Dois-je dire que j’attends les livres d’Éric Villeneuve ? Dois-je ajouter que je suis parfois d’une grande patience ?  Dois-je préciser que chacun de ses livres me surprend ? Rien ne m’y oblige donc je l’affirme : j’attends patiemment ses livres qui chaque fois, me surprennent.

Éric Villeneuve a écrit peu de livres sans pour autant peu écrire car il écrit chaque jour des débuts de romans (qu’on aimerait bien lire un jour). C’est donc un écrivain des commencements, des entames tel qu’il se décrit dans un entretien avec Alain Veinstein, d’écrivain des commencements ». Ce qu’il cherche, cet auteur que rien ne presse, c’est à écrire UN livre. Un livre hors temps.

Quand son entame se prolonge, il creuse une forme pour mieux la gauchir, il emprunte les codes d’un genre ordinaire pour mieux les esquiver. Son dernier livre paru, Aventures dans l'île de Juillet, était de l’ordre du roman initiatique, de la Robinsonnade.

Cette fois, dans Tache jaune/Monochrome bleu/Sorte de blanc - cinquième de la série après Grouge (1981), Le Morticien (1987), La lune seule (1996) et Aventures dans l'île de Juillet (2011) -  c’est le mode du conte, si désuet, qui est démonté, dévissé et remonté. Andersen y est convié. (L’auteur ?) le narrateur est allé sur ses traces. Le voyage, le dépaysement, le déplacement sont alors des moteurs produisant un « sentiment géographique » qui donne corps (volatile et abstrait) à un quelque chose hors-sol, délicatement littéraire : « Un petit royaume, pour ce que j’en devine.
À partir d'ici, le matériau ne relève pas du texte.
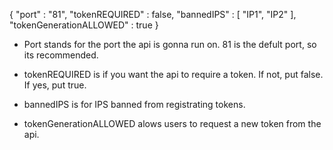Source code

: {
    "port" : "81",
    "tokenREQUIRED" : false,
    "bannedIPS" : [ 
        "IP1",
        "IP2"
    ],
    "tokenGenerationALLOWED" : true
}

- Port stands for the port the api is gonna run on. 81 is the defult port, so its recommended.

- tokenREQUIRED is if you want the api to require a token. If not, put false. If yes, put true.

- bannedIPS is for IPS banned from registrating tokens.

- tokenGenerationALLOWED alows users to request a new token from the api.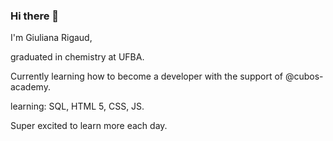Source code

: ### Hi there 👋

I'm Giuliana Rigaud, 

graduated in chemistry at UFBA. 

Currently learning how to become a developer with the support of @cubos-academy.

learning:
SQL, HTML 5, CSS, JS.

Super excited to learn more each day. 


<!--
**giurigaud/giurigaud** is a ✨ _special_ ✨ repository because its `README.md` (this file) appears on your GitHub profile.

Here are some ideas to get you started:

- 🔭 I’m currently working on ...
- 🌱 I’m currently learning ...
- 👯 I’m looking to collaborate on ...
- 🤔 I’m looking for help with ...
- 💬 Ask me about ...
- 📫 How to reach me: ...
- 😄 Pronouns: ...
- ⚡ Fun fact: ...
-->
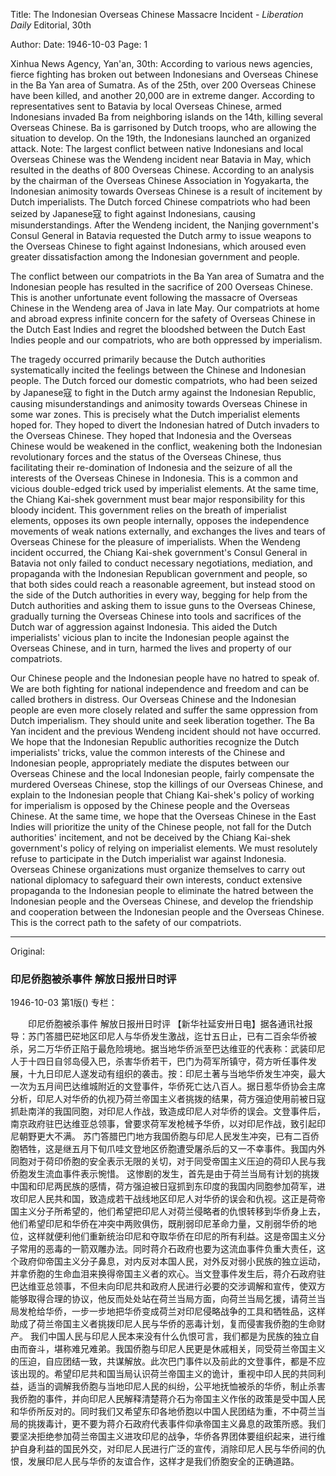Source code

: Title: The Indonesian Overseas Chinese Massacre Incident - *Liberation Daily* Editorial, 30th

Author:
Date: 1946-10-03
Page: 1

Xinhua News Agency, Yan'an, 30th: According to various news agencies, fierce fighting has broken out between Indonesians and Overseas Chinese in the Ba Yan area of Sumatra. As of the 25th, over 200 Overseas Chinese have been killed, and another 20,000 are in extreme danger. According to representatives sent to Batavia by local Overseas Chinese, armed Indonesians invaded Ba from neighboring islands on the 14th, killing several Overseas Chinese. Ba is garrisoned by Dutch troops, who are allowing the situation to develop. On the 19th, the Indonesians launched an organized attack. Note: The largest conflict between native Indonesians and local Overseas Chinese was the Wendeng incident near Batavia in May, which resulted in the deaths of 800 Overseas Chinese. According to an analysis by the chairman of the Overseas Chinese Association in Yogyakarta, the Indonesian animosity towards Overseas Chinese is a result of incitement by Dutch imperialists. The Dutch forced Chinese compatriots who had been seized by Japanese寇 to fight against Indonesians, causing misunderstandings. After the Wendeng incident, the Nanjing government's Consul General in Batavia requested the Dutch army to issue weapons to the Overseas Chinese to fight against Indonesians, which aroused even greater dissatisfaction among the Indonesian government and people.

The conflict between our compatriots in the Ba Yan area of Sumatra and the Indonesian people has resulted in the sacrifice of 200 Overseas Chinese. This is another unfortunate event following the massacre of Overseas Chinese in the Wendeng area of Java in late May. Our compatriots at home and abroad express infinite concern for the safety of Overseas Chinese in the Dutch East Indies and regret the bloodshed between the Dutch East Indies people and our compatriots, who are both oppressed by imperialism.

The tragedy occurred primarily because the Dutch authorities systematically incited the feelings between the Chinese and Indonesian people. The Dutch forced our domestic compatriots, who had been seized by Japanese寇 to fight in the Dutch army against the Indonesian Republic, causing misunderstandings and animosity towards Overseas Chinese in some war zones. This is precisely what the Dutch imperialist elements hoped for. They hoped to divert the Indonesian hatred of Dutch invaders to the Overseas Chinese. They hoped that Indonesia and the Overseas Chinese would be weakened in the conflict, weakening both the Indonesian revolutionary forces and the status of the Overseas Chinese, thus facilitating their re-domination of Indonesia and the seizure of all the interests of the Overseas Chinese in Indonesia. This is a common and vicious double-edged trick used by imperialist elements. At the same time, the Chiang Kai-shek government must bear major responsibility for this bloody incident. This government relies on the breath of imperialist elements, opposes its own people internally, opposes the independence movements of weak nations externally, and exchanges the lives and tears of Overseas Chinese for the pleasure of imperialists. When the Wendeng incident occurred, the Chiang Kai-shek government's Consul General in Batavia not only failed to conduct necessary negotiations, mediation, and propaganda with the Indonesian Republican government and people, so that both sides could reach a reasonable agreement, but instead stood on the side of the Dutch authorities in every way, begging for help from the Dutch authorities and asking them to issue guns to the Overseas Chinese, gradually turning the Overseas Chinese into tools and sacrifices of the Dutch war of aggression against Indonesia. This aided the Dutch imperialists' vicious plan to incite the Indonesian people against the Overseas Chinese, and in turn, harmed the lives and property of our compatriots.

Our Chinese people and the Indonesian people have no hatred to speak of. We are both fighting for national independence and freedom and can be called brothers in distress. Our Overseas Chinese and the Indonesian people are even more closely related and suffer the same oppression from Dutch imperialism. They should unite and seek liberation together. The Ba Yan incident and the previous Wendeng incident should not have occurred. We hope that the Indonesian Republic authorities recognize the Dutch imperialists' tricks, value the common interests of the Chinese and Indonesian people, appropriately mediate the disputes between our Overseas Chinese and the local Indonesian people, fairly compensate the murdered Overseas Chinese, stop the killings of our Overseas Chinese, and explain to the Indonesian people that Chiang Kai-shek's policy of working for imperialism is opposed by the Chinese people and the Overseas Chinese. At the same time, we hope that the Overseas Chinese in the East Indies will prioritize the unity of the Chinese people, not fall for the Dutch authorities' incitement, and not be deceived by the Chiang Kai-shek government's policy of relying on imperialist elements. We must resolutely refuse to participate in the Dutch imperialist war against Indonesia. Overseas Chinese organizations must organize themselves to carry out national diplomacy to safeguard their own interests, conduct extensive propaganda to the Indonesian people to eliminate the hatred between the Indonesian people and the Overseas Chinese, and develop the friendship and cooperation between the Indonesian people and the Overseas Chinese. This is the correct path to the safety of our compatriots.



<hr /> 

Original: 


### 印尼侨胞被杀事件  解放日报卅日时评

1946-10-03
第1版()
专栏：

　　印尼侨胞被杀事件
    解放日报卅日时评
    【新华社延安卅日电】据各通讯社报导：苏门答腊巴硭地区印尼人与华侨发生激战，迄廿五日止，已有二百余华侨被杀，另二万华侨正陷于最危险境地。据当地华侨派至巴达维亚的代表称：武装印尼人于十四日自邻岛侵入巴，杀害华侨若干，巴门为荷军所镇守，荷方听任事件发展，十九日印尼人遂发动有组织的袭击。按：印尼土著与当地华侨发生冲突，最大一次为五月间巴达维城附近的文登事件，华侨死亡达八百人。据日惹华侨协会主席分析，印尼人对华侨的仇视乃荷兰帝国主义者挑拨的结果，荷方强迫使用前被日寇抓赴南洋的我国同胞，对印尼人作战，致造成印尼人对华侨的误会。文登事件后，南京政府驻巴达维亚总领事，曾要求荷军发枪械予华侨，以对印尼作战，致引起印尼朝野更大不满。
    苏门答腊巴门地方我国侨胞与印尼人民发生冲突，已有二百侨胞牺牲，这是继五月下旬爪哇文登地区侨胞遭受屠杀后的又一不幸事件。我国内外同胞对于荷印侨胞的安全表示无限的关切，对于同受帝国主义压迫的荷印人民与我侨胞发生流血事件表示惋惜。
    这惨剧的发生，首先是由于荷兰当局有计划的挑拨中国和印尼两民族的感情，荷方强迫被日寇抓到东印度的我国内同胞参加荷军，进攻印尼人民共和国，致造成若干战线地区印尼人对华侨的误会和仇视。这正是荷帝国主义分子所希望的，他们希望把印尼人对荷兰侵略者的仇恨转移到华侨身上去，他们希望印尼和华侨在冲突中两败俱伤，既削弱印尼革命力量，又削弱华侨的地位，这样就便利他们重新统治印尼和夺取华侨在印尼的所有利益。这是帝国主义分子常用的恶毒的一箭双雕办法。同时蒋介石政府也要为这流血事件负重大责任，这个政府仰帝国主义分子鼻息，对内反对本国人民，对外反对弱小民族的独立运动，并拿侨胞的生命血泪来换得帝国主义者的欢心。当文登事件发生后，蒋介石政府驻巴达维亚总领事，不但未向印尼共和政府人民进行必要的交涉调解和宣传，使双方能够取得合理的协议，他反而处处站在荷兰当局方面，向荷兰当局乞援，请荷兰当局发枪给华侨，一步一步地把华侨变成荷兰对印尼侵略战争的工具和牺牲品，这样助成了荷兰帝国主义者挑拨印尼人民与华侨的恶毒计划，复而侵害我侨胞的生命财产。
    我们中国人民与印尼人民本来没有什么仇恨可言，我们都是为民族的独立自由而奋斗，堪称难兄难弟。我国侨胞与印尼人民更是休戚相关，同受荷兰帝国主义的压迫，自应团结一致，共谋解放。此次巴门事件以及前此的文登事件，都是不应该出现的。希望印尼共和国当局认识荷兰帝国主义的诡计，重视中印人民的共同利益，适当的调解我侨胞与当地印尼人民的纠纷，公平地抚恤被杀的华侨，制止杀害我侨胞的事件，并向印尼人民解释清楚蒋介石为帝国主义作伥的政策是受中国人民和华侨所反对的。同时我们又希望东印各地侨胞以中国人民团结为重，不中荷兰当局的挑拨毒计，更不要为蒋介石政府代表事件仰承帝国主义鼻息的政策所惑。我们要坚决拒绝参加荷兰帝国主义进攻印尼的战争，华侨各界团体要组织起来，进行维护自身利益的国民外交，对印尼人民进行广泛的宣传，消除印尼人民与华侨间的仇恨，发展印尼人民与华侨的友谊合作，这样才是我们侨胞安全的正确道路。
A l’écart des affaires du monde. »

Ce voyage se déroule à Odense, la ville de naissance d’Andersen et dans la rue Hans Jensens, un musée est dédié à l’écrivain. Des lieux suspendus dans l’espace de la page, sons bi-syllabiques abstraits une fois déracinés :

« Odense

Brohus

 Jensens »

Un Je s’ébauche, centaure enfantin, mi-homme mi-ciré jaune qui s’est (se serait ?) rendu (posé ?) sur place. La narration alors évolue volatile, en dérive délicate. Gonflement, étirement, dissolution, envol. Une écriture-nuage simple, subtile qui avance en circonvolutions conduisant le lecteur vers un ailleurs, un chaque fois ailleurs. Toujours un peu plus loin, en suspens. A l’instar du narrateur principal qui porte un ciré jaune dont les ailes se déploient lorsque le vent s’y engouffre.

Paradoxe, Éric Villeneuve, cet écrivain discret et sujet aux éclipses, semble écrire de biais des autobiographies. Était-ce lui qui portait ce ciré jaune, enfant ? Était-ce lui l’insignifiant de la fratrie, le « vilain petit canard », celui de la « chambre du fond » ? : « Dans les contes, on rencontre souvent des enfants « empêchés », victimes du plus discret des maléfices : celui de l’âge fixe, sorte de poison lent qui les empêche d’achever leur croissance, les cantonnant dans une occupation unique – les assignant, surtout, à une place qu’ils semblent devoir occuper toute leur vie.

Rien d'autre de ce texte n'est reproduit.